A Practical Statistical Method to Differentiate Inflow and Infiltration in Sanitary Sewer Systems

The collection, conveyance, and treatment of municipal wastewater constitute a vital chain of services that protects public health and the environment and enables economic activity. Designing and operating a municipal sewer system comes with many challenges, including how to manage unwanted inflow and infiltration ($\mathrm{I}/\mathrm{I}$) from stormwater and groundwater, respectively. Even with separate storm and sanitary sewer systems, it is impossible to completely eliminate $\mathrm{I}/\mathrm{I}$. These flows occur on top of legitimate sanitary flows and decrease the system’s capacity and performance, sometimes leading to expensive capital interventions or sanitary sewer overflows (SSOs). For these reasons, $\mathrm{I}/\mathrm{I}$ studies of individual systems, besides being required by some regulators, are often undertaken to inform design standards, construction methods, mitigation measures, and capital spending. Accordingly, the degree to which a sewer utility controls $\mathrm{I}/\mathrm{I}$ will directly affect its sustainability across economic, social, and environmental dimensions.

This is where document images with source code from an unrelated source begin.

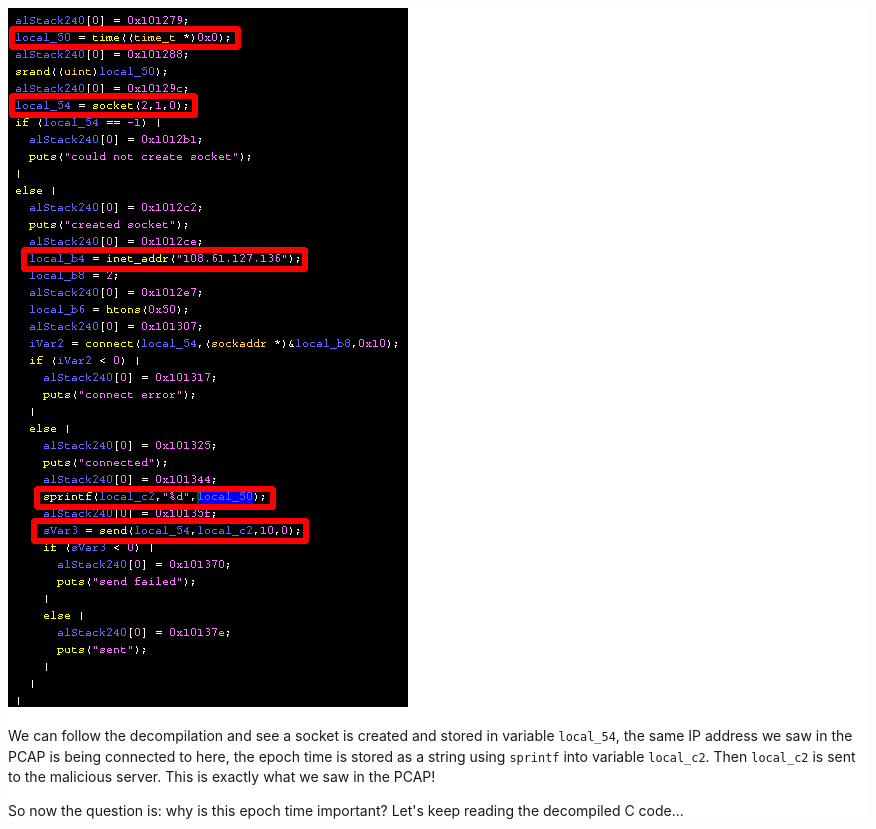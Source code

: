 ![scrot4](media/04-scrot4.png)

We can follow the decompilation and see a socket is created and stored in variable `local_54`, the same IP address we saw in the PCAP is being connected to here, the epoch time is stored as a string using `sprintf` into variable `local_c2`. Then `local_c2` is sent to the malicious server. This is exactly what we saw in the PCAP!

So now the question is: why is this epoch time important? Let's keep reading the decompiled C code...
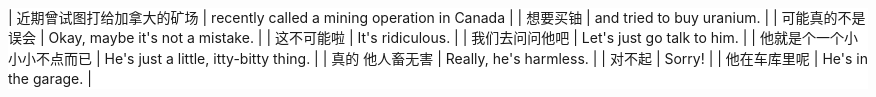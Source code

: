 | 近期曾试图打给加拿大的矿场  | recently called a mining operation in Canada |
| 想要买铀  | and tried to buy uranium. |
| 可能真的不是误会  | Okay, maybe it's not a mistake. |
| 这不可能啦  | It's ridiculous. |
| 我们去问问他吧  | Let's just go talk to him. |
| 他就是个一个小小小不点而已  | He's just a little, itty-bitty thing. |
| 真的  他人畜无害  | Really, he's harmless. |
| 对不起  | Sorry! |
| 他在车库里呢  | He's in the garage. |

Past research has produced several worthwhile methods to analyze $\mathrm{I}/\mathrm{I}$. Crawford et al. (1999) highlighted unit rates, runoff coefficients, streamflow coefficients, regression analysis, and unit hydrographs. Regression analysis has been popular among those seeking to separate $\mathrm{I}/\mathrm{I}$ components from other flows and relate them to weather (Crawford et al. 1999; Karpf et al. 2007; Zhang 2005, 2007; Zhang et al. 2011) (Table 1). Of particular interest is the model used in the USEPA’s Sanitary Sewer Overflow Analysis and Planning (SSOAP) Toolbox (USEPA 2021; Lai 2008), which can partition flows using unit hydrographs and individual storms. Although helpful, its data requirements are very specific and it gives only total rainfall-derived inflow and infiltration without differentiating the respective contributions.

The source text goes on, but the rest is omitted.